Foto: materiały prasowe

Premierą tą Opera i Filharmonia Podlaska włącza się w obchody Roku Korczaka. Nie był to wszakże jedyny powód sięgnięcia po utwór dwóch Brytyjczyków, Nicka Stimmona i Chrisa Williamsa.

Wydarzenia Roku Korczakowskiego

– Dostałem nuty i libretto „Korczaka" zaraz po jego londyńskiej premierze i byłem pod ogromnym wrażeniem. Musical jest świetnie napisany, muzyka wzbudza niesamowite emocje – mówi „Rz" Roberto Skolmowski, dyrektor teatru i reżyser polskiej inscenizacji. – Pamiętałem też, że nasz nowy gmach, który oddamy widzom w piątek, stoi niemal w środku dawnego getta białostockiego. Zginęło w nim dwadzieścia kilka tysięcy ludzi. W Treblince zamordowano ich zaś tylu, ile liczy nasze województwo.

Zobacz galerię zdjęć

Autorzy opierali się na pamiętnikach Janusza Korczaka, odwiedzili dawny obóz w Treblince, byli na warszawskim Umschlagplatzu. Ze stojącego tam pomnika spisali imiona dla postaci musicalu. Jego pierwsza wersja powstała w 1997 roku. Obecna miała premierę tego lata w Londynie. – Napisaliśmy ją właściwie od nowa – wyjaśnia Nick Stimmon.

Przekonać choć niektórych

Osią akcji są ostatnie tygodnie życia Janusza Korczaka i jego małych podopiecznych w getcie. W retrospekcjach opowieść cofa się jednak do czasów przed wybuchem wojny i wakacyjnych obozów organizowanych przez Doktora dla dzieci polskich i żydowskich.

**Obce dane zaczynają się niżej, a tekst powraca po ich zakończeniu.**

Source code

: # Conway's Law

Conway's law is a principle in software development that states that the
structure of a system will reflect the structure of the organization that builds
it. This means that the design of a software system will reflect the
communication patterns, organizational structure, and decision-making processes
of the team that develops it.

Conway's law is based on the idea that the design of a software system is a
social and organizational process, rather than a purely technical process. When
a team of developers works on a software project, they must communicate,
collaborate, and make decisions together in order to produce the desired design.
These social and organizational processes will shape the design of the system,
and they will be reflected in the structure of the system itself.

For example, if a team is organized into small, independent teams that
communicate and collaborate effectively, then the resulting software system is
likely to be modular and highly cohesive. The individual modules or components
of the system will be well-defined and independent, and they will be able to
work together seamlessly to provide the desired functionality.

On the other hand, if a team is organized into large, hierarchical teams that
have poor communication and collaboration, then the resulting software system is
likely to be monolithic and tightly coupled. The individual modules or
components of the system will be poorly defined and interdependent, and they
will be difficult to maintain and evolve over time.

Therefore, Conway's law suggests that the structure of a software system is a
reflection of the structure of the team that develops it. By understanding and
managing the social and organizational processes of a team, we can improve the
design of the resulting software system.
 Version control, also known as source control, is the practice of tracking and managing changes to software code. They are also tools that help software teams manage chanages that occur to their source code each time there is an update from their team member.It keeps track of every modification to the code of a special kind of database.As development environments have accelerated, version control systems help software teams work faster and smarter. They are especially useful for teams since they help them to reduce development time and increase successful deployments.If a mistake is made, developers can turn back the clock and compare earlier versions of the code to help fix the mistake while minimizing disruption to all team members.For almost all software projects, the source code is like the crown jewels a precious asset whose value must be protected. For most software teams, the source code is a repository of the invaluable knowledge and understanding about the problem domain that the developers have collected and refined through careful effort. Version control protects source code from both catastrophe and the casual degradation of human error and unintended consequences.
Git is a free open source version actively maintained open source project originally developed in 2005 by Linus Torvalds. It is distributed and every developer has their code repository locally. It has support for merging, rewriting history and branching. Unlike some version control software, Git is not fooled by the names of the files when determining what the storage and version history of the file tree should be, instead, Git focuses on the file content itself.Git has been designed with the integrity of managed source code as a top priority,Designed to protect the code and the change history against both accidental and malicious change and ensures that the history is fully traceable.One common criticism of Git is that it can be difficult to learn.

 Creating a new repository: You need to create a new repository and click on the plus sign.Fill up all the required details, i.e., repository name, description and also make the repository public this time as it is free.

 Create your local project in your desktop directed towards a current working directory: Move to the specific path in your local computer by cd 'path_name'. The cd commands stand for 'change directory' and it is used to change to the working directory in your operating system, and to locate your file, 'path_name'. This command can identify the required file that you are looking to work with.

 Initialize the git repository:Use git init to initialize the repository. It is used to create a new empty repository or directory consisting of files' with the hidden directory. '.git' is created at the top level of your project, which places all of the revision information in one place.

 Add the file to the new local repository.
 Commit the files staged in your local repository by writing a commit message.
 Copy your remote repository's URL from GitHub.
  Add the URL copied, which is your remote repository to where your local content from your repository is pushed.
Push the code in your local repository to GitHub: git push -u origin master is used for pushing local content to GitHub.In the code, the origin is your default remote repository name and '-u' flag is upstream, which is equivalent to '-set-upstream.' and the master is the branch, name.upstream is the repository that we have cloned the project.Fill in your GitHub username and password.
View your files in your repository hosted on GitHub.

Londyńskiej inscenizacji patronował Youth Music Theatre – brytyjska organizacja promująca teatr dla młodzieży.

– Żaden z młodych aktorów Youth Music Theatre nie słyszał wcześniej o Januszu Korczaku – opowiada Nick Stimmon. – Wielu nie wiedziało nawet o istnieniu getta w Warszawie. W Wielkiej Brytanii wojna miała inny wymiar niż w Polsce, nam kojarzy się z spitfire'ami na niebie.

– Pojawiły się głosy, że nie powinniśmy robić musicalu na taki temat, że to zbyt ryzykowne – dodaje kompozytor Chris Williams. – Czuliśmy, że spoczywa na nas wyjątkowa odpowiedzialność. Wierzę, że udało się nam przekonać przynajmniej niektórych oponentów.

Z faktu, że „Korczak" jest trudny do wystawienia, zdaje sobie sprawę Roberto Skolmowski: – Potraktowaliśmy utwór niezwykle serio, jednak starałem się wydobyć nie tyle wątki martyrologiczne, ale to, co związane jest z dziedzictwem korczakowskim – mówi. – My, Polacy, też ciągle niewiele wiemy o Januszu Korczaku. Jest dla nas bohaterem, który ze swymi podopiecznymi poszedł na śmierć, albo autorem „Króla Maciusia". Umknął nam zaś człowiek, który już kilkadziesiąt lat temu mówił o prawach dziecka.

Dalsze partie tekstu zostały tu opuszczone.